Understanding the request is for potential proprietary information, Will ensures that in IBM’s corporate strategy, input in its models are vetted and cleared: “It’s not going to just be anything, anywhere, all the time. We have processes in place that are going to help make sure that this gets trained properly.”

Eager to submit code to train the model and support RPG programmers? Right now, IBM is seeking community members willing to share code in the open-source community and, potentially, for training purposes but kept private. Once a licensing model is in place, participants can then submit code. In the meantime, those interested in participating can reach out to Carmelita Ruvalcaba Cevallos, IBM i product manager, at carmelit@mx1.ibm.com.

“Over the course of the next several months, couple years, we will have a tool that was specifically trained to help this community solve one of the biggest problems that we face, which is a continuing support and enhancement of existing code that we have,” Will says. “We’ll start with RPG, and we’ll see where it goes from there.”

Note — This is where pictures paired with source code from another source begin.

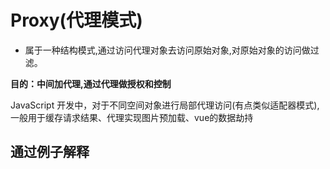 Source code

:# Proxy(代理模式)
- 属于一种结构模式,通过访问代理对象去访问原始对象,对原始对象的访问做过滤。

**目的：中间加代理,通过代理做授权和控制**

JavaScript 开发中，对于不同空间对象进行局部代理访问(有点类似适配器模式),一般用于缓存请求结果、代理实现图片预加载、vue的数据劫持

## 通过例子解释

Individuals and companies have already shown interest in contributing to the project. So far Jon Paris, Susan Gantner, Scott Klement, Jim Buck, Paul Tuohy, Niels Liisberg, Yvonne Enselman, Mats Lidström, Koen DeCorte and Steve Bradshaw are among the IBM experts, clients and IBM Champions to agree to participate. Will appreciates the eagerness from users, and feels it himself.

“This is the biggest new learning I have come across in my career. I cannot believe how much like a student I feel because there’s so much to learn,” Will says. “It’s extremely exciting at this point in my career to be able to embrace such a large and growing technology.”